16-20 Sep: Your guide to what’s happened this week in the media, entertainment and technology industry.
Ofcom: BritBox poses “no significant threat” to BBC’s role
The UK regulator Ofcom has published its findings of a review into the BBC’s involvement in BritBox and found there is no significant threat to the changing relationships with its public service responsabiltiies.
The streaming service will be controlled by the BBC and ITV, who will have a 90% equity stake, while the BBC will hold 10%. According to Broadband TV News, the BBC’s involvement in BritBox will not distort the market or create an unfair competitive advantage according to Ofcom.
BritBox will be priced at £5.99 per month for which viewers will receive an HD version available across multiple devices and is set to launch this Autumn with archived content and descirbed as “the largest collection of British boxsets” and original commissions.
NBC Universal announces Peacock as its SVoD offering
NBCUniversal announced on Tuesday that its new streaming service will be called ‘Peacock’ and that it will come with a full library of content including The Office and Parks and Recreation as well as Hollywood blockbuster movies Fast and the Furious, Saved by the Bell and Battlestar Galactica.
The streaming video on-demand (SVoD) service will launch in April 2020 with over 15,000 hours of content, with its cost set to be announced closer to the launch, CNN reported.
“The name Peacock pays homage to the quality content that audiences have come to expect from NBCUniversal,” said Bonnie Hammer, NBCUniversal’s chairman of direct-to-consumer and digital enterprises, in a statement. “Peacock will be the go-to place for both the timely and timeless.”
British broadcasters must “redouble efforts” on diversity
The UK media regulator Ofcom released its third annual report into diversity and equal opportunities in the British TV sector, claiming that in the past year there had been “no discernible change in the TV industry’s diversity profile” with regard to women, minorities and people with disabilities in the workforce.
According to Variety, the standstill comes after encouraging progress the year before, in 2017-18.
Ofcom chief executive Sharon White said: “The evidence shows that the dial towards full inclusivity is not shifting quickly enough, and we cannot allow progress to stall.”

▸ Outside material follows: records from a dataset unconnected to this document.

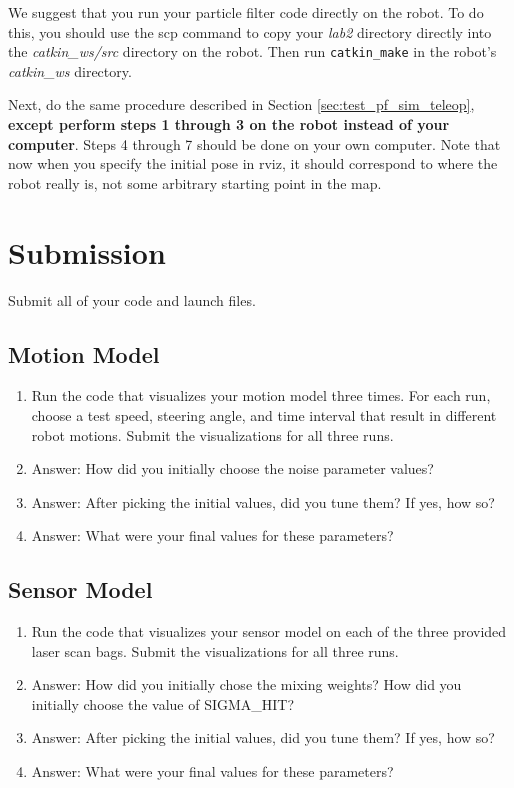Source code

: \documentclass[final]{article}
\begin{document}
We suggest that you run your particle filter code directly on the robot. To do this, you should use the scp command to copy your \textit{lab2} directory directly into the \textit{catkin\_ws/src} directory on the robot. Then run \texttt{catkin\_make} in the robot's \textit{catkin\_ws} directory.

Next, do the same procedure described in Section \ref{sec:test_pf_sim_teleop}, \textbf{except perform steps 1 through 3 on the robot instead of your computer}. Steps 4 through 7 should be done on your own computer. Note that now when you specify the initial pose in rviz, it should correspond to where the robot really is, not some arbitrary starting point in the map.

\section{Submission}

Submit all of your code and launch files.

\subsection{Motion Model}
\begin{enumerate}
\item Run the code that visualizes your motion model three times. For each run, choose a test speed, steering angle, and time interval that result in different robot motions. Submit the visualizations for all three runs.
\item Answer: How did you initially choose the noise parameter values?
\item Answer: After picking the initial values, did you tune them? If yes, how so?
\item Answer: What were your final values for these parameters?
\end{enumerate}

\subsection{Sensor Model}
\begin{enumerate}
\item Run the code that visualizes your sensor model on each of the three provided laser scan bags. Submit the visualizations for all three runs.
\item Answer: How did you initially chose the mixing weights? How did you initially choose the value of SIGMA\_HIT?
\item Answer: After picking the initial values, did you tune them? If yes, how so?
\item Answer: What were your final values for these parameters?
\end{enumerate}
\end{document}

Plex inks deal with Lionsgate for ad-supported video service
Media app maker Plex has struck a deal with Lionsgate to add the studio’s movies and TV shows to its upcoming ad-supported video service, according to Variety, the news comes just weeks after Plex announced a similar deal with Warner Bros.
Plex’s partnership with Lionsgate will allow the startup to distribute the studio’s titles worldwide, with some geo-restrictions on a per-title basis and has plans to launch the service before the end of the year.

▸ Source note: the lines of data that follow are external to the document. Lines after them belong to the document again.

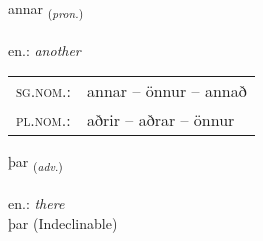 \documentclass[frontgrid, backgrid]{flacards}\usepackage[]{graphicx}\usepackage[]{xcolor}
\begin{document}
\renewcommand{\blhead}{\vskip5pt {\small\bfseries\footnotesize Fornafn | Pronoun }}
\renewcommand{\bcfoot}{\vskip5pt \hspace{2pt}{\small\bfseries\footnotesize 1K}}


{annar \small{\textsubscript{(\textit{pron.})}} \\[1ex] %
\textphonetic{[anar]} \\
en.: \emph{another} \\  [2ex]
\renewcommand*{\arraystretch}{0.8}
\begin{tabular}{ll}
\textsc{sg.nom.}: & annar  --  önnur -- annað \\ 
\textsc{pl.nom.}: & aðrir -- aðrar -- önnur
\end{tabular}
}


\renewcommand{\flhead}{\vskip5pt \fboxsep=0pt {\small\bfseries\footnotesize Atviksorð | Adverb}}
\renewcommand{\fcfoot}{\vskip5pt \fboxsep=0pt \hspace{2pt}{\small\bfseries\footnotesize 1K}}

\renewcommand{\blhead}{\vskip5pt {\small\bfseries\footnotesize Atviksorð | Adverb }}
\renewcommand{\bcfoot}{\vskip5pt \hspace{2pt}{\small\bfseries\footnotesize 1K}}


{þar \small{\textsubscript{(\textit{adv.})}} \\[1ex]
\textphonetic{[θaːr]} \\
en.: \emph{there} \\  [2ex]
þar (Indeclinable)}


\renewcommand{\flhead}{\vskip5pt \fboxsep=0pt {\small\bfseries\footnotesize Forsetning | Preposition}}
\renewcommand{\fcfoot}{\vskip5pt \fboxsep=0pt \hspace{2pt}{\small\bfseries\footnotesize 1K}}

\renewcommand{\blhead}{\vskip5pt {\small\bfseries\footnotesize Forsetning | Preposition }}
\renewcommand{\bcfoot}{\vskip5pt \hspace{2pt}{\small\bfseries\footnotesize 1K}}
\end{document}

AT&T, Dish not considering DirecTV deal
The WSJ published that telecom giant AT&T ”is considering various options” for DirecTV, however AT&T and Dish Network Corp are not in discussion over a deal due to regulatory issues, according to Reuters.

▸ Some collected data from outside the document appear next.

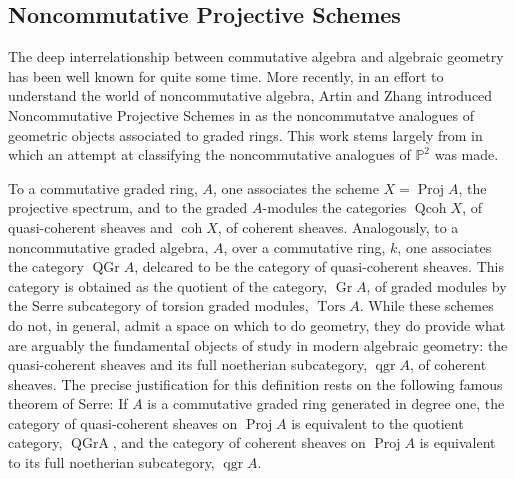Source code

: \documentclass[11pt]{article}
\begin{document}
\subsection{Noncommutative Projective Schemes}
The deep interrelationship between commutative algebra and algebraic geometry has been well known for quite some time.
More recently, in an effort to understand the world of noncommutative algebra, Artin and Zhang introduced Noncommutative Projective Schemes in \cite{AZ94} as the noncommutatve analogues of geometric objects associated to graded rings.
This work stems largely from \cite{AS87} in which an attempt at classifying the noncommutative analogues of $\mathbb{P}^2$ was made.

To a commutative graded ring, $A$, one associates the scheme $X = \operatorname{Proj} A$, the projective spectrum, and to the graded $A$-modules the categories $\operatorname{Qcoh} X$, of quasi-coherent sheaves and $\operatorname{coh} X$, of coherent sheaves.  Analogously, to a noncommutative graded algebra, $A$, over a commutative ring, $k$, one associates the category $\operatorname{QGr} A$, delcared to be the category of quasi-coherent sheaves.
This category is obtained as the quotient of the category, $\operatorname{Gr} A$, of graded modules by the Serre subcategory of torsion graded modules, $\operatorname{Tors} A$.
While these schemes do not, in general, admit a space on which to do geometry, they do provide what are arguably the fundamental objects of study in modern algebraic geometry: the quasi-coherent sheaves and its full noetherian subcategory, $\operatorname{qgr} A$, of coherent sheaves.
The  precise justification for this definition rests on the following famous theorem of Serre: If $A$ is a commutative graded ring generated in degree one, the category of quasi-coherent sheaves on $\operatorname{Proj} A$ is equivalent to the quotient category, $\operatorname{QGr A}$, and the category of coherent sheaves on $\operatorname{Proj} A$ is equivalent to its full noetherian subcategory, $\operatorname{qgr} A$.
\end{document}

AT&T chief financial officer John Stephens cited regulatory hurdles for any deal: “There’s been some stories out there about the industrial logic about putting two satellite providers. It hasn’t been successful and I don’t know that there’s any change in that regulatory perspective.”
Viacom launches web platform for Italian TV channels
Viacom has launched a new web platform in Italy that aggregates the video content of the Paramount Network, Spike and VH1 in AVoD (ad-supported video-on-demand) mode. It connects to the Paramount Network site, users can watch the channels in live streaming, consult the TV guide and choose to access the cross brand areas to watch the most popular programmes available online.
The on-demand content offering includes both TV series and movies as well as featuring exclusive long form content, available only online, according to Advanced Television.
BBC launches digital welbeing app for children using AI
The BBC has created a “wellbeing” smartphone app called ‘Own It’ aimed at children, which monitors how young people interact with friends and family online and through messaging apps.
It uses artifical intellgience (AI) to evaluate a child’s mood so it can offer advice or encourage them to talk to trusted adults, the BBC reported, it is designed to offer help and support especially if children are about to share sensitive data or send an upsetting message.